Writer Antonio Prieto rents a house for a month in a remote town where he hopes to find tranquillity and inspiration for his next novel. There he finds a community of menacing eccentrics, and horrifying superstitions. He also meets Berta to whom he is highly attracted, and Berta’s cousin Justa, who comes every day to clean for him, bringing with her her two, precociously menacing, young daughters. Gradually the people of the town become characters in his book, as he explores the legend of the local bogey-man. He also makes it his mission to find out what, or who, is the creature chained up in a local barn, being kept alive by the publican and his wife.

Javier Rey gives a solid performance as Antonio. Paz Vega is delightful as Berta, and the two have a easy on-screen chemistry. Stand-out performance is from Norma Martínez who delivers a Justa who is frightening, unlikeable, and yet oddly sympathetic. The ensemble is rounded out by sensational performances in smaller roles, each seemingly minor character adding darkness and menace to the story.

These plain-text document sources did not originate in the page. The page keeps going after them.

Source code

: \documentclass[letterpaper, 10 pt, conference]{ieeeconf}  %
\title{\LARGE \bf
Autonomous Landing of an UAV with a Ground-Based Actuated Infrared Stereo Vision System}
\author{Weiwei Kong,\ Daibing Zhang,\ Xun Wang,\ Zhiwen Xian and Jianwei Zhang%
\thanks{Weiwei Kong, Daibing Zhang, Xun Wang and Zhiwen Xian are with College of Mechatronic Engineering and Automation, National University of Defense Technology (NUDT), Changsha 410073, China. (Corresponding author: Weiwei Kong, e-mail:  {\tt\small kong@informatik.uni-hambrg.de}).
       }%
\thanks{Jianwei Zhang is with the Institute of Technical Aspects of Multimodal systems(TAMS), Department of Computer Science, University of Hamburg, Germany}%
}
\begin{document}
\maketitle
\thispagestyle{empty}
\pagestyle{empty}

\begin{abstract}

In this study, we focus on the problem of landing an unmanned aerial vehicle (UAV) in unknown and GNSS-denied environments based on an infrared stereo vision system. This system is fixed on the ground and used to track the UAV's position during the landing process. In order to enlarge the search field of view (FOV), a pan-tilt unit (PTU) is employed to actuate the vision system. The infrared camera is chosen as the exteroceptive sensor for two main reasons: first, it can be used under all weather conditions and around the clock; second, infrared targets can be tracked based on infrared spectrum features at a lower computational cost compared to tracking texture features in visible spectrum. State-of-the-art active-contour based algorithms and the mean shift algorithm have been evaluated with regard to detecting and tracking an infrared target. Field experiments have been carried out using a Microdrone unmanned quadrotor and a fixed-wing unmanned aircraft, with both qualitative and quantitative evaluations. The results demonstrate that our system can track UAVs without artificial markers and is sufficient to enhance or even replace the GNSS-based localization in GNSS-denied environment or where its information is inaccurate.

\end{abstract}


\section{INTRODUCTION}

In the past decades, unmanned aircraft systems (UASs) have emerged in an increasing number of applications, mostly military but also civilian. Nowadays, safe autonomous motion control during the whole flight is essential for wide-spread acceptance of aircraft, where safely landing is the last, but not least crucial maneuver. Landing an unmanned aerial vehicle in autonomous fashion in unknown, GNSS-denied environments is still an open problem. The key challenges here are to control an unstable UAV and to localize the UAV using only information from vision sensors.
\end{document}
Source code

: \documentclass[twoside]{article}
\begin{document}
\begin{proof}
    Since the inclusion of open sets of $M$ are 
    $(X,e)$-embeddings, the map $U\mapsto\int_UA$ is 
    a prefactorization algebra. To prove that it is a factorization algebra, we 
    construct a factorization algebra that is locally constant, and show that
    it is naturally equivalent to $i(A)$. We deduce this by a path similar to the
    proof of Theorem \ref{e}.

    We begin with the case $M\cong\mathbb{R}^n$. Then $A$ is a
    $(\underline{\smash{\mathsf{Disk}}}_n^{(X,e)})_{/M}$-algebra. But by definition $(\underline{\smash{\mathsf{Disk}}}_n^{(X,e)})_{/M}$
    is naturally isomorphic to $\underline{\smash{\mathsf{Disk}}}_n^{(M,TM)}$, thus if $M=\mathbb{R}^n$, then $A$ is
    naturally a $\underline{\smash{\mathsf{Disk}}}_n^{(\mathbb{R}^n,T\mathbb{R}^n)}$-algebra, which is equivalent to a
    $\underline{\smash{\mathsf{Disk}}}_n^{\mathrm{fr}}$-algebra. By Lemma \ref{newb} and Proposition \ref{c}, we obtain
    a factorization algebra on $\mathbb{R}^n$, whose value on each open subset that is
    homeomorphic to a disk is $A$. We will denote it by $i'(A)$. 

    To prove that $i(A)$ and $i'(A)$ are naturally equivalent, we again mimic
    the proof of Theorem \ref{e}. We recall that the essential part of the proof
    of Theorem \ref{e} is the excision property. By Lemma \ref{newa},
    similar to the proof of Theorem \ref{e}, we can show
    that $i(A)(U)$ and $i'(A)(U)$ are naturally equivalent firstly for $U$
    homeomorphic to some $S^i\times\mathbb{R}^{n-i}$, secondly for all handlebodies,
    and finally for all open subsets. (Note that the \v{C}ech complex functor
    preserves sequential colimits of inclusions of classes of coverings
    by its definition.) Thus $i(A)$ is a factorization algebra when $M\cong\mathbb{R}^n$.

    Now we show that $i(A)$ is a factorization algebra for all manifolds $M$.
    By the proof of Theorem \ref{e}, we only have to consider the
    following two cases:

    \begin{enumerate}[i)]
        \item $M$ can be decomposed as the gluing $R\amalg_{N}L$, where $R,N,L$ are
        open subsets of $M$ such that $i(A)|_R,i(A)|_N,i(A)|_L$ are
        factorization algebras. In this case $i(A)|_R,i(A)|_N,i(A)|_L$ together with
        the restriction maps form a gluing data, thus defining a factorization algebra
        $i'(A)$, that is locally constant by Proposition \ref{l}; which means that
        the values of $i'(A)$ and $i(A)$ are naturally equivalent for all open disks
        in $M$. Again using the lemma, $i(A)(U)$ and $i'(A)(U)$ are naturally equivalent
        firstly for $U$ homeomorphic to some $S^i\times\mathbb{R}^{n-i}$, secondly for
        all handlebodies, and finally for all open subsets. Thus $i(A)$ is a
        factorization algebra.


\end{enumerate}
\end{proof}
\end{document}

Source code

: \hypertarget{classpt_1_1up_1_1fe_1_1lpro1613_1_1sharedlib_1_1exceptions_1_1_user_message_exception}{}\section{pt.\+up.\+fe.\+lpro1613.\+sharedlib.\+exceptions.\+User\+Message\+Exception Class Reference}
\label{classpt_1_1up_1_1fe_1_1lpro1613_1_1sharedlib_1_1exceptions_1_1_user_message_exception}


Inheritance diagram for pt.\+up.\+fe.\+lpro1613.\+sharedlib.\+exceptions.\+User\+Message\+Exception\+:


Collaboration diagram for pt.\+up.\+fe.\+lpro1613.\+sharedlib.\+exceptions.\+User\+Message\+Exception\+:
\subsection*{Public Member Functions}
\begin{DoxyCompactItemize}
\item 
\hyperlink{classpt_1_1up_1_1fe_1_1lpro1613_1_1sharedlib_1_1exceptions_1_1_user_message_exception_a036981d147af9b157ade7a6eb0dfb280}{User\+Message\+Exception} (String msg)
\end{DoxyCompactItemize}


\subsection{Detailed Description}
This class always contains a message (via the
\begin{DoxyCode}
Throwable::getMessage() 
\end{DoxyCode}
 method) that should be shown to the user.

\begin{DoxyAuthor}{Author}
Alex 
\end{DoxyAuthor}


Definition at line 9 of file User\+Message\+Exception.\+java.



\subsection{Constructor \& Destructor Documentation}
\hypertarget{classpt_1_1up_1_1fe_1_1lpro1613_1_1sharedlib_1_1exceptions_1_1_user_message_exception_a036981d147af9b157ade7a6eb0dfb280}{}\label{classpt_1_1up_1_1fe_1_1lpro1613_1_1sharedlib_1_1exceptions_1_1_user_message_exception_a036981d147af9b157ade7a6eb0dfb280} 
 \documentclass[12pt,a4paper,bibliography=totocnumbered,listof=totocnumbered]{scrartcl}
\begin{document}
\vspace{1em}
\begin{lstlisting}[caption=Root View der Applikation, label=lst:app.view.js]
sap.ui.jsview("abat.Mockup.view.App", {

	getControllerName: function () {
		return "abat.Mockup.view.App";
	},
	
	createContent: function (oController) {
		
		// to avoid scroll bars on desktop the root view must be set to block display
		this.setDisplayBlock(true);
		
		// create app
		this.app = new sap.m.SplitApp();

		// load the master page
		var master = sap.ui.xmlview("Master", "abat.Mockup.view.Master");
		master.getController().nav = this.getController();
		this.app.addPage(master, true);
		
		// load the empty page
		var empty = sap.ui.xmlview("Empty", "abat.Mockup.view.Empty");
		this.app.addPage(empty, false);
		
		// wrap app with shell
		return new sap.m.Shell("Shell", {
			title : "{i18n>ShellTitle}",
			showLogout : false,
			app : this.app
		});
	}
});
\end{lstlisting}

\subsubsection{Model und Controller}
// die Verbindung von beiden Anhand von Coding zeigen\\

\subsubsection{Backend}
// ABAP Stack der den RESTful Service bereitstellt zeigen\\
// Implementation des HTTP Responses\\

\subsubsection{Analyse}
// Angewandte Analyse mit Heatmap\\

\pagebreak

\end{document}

The House of Snails does a good job of the reality-becomes fiction-becomes reality trope. It trips up in simply tying to pack too much into the one narrative: the scary creature locked up; the bogey-man; the precocious children; the long-abandoned mansion; the small, superstitious, rural community. The screenplay contains so many twists and turns, that it becomes impossible to find any anchor. Leaving the audience wondering if something was real or imagined is all very fine, but not when everything is up for examination. As an audience, we are not sure who or what we are supposed to be invested in.

Despite the murkiness of the narrative arc, this is a film which delivers darkly enjoyable scenes, and some fine cinematography which makes the most of the beautiful scenery of Villanueva de Cauche, the small hamlet near Malaga, where the film was shot.

Part psychological thriller, part horror, with a touch of romance, and some sparks of humour, this is an appealing, if confusing, work from Astorga. It will be exciting to see what she brings out next.

The House of Snails is screening as part of the Moro Spanish Film Festival at Palace Nova Eastend, from April 27th to May 18th.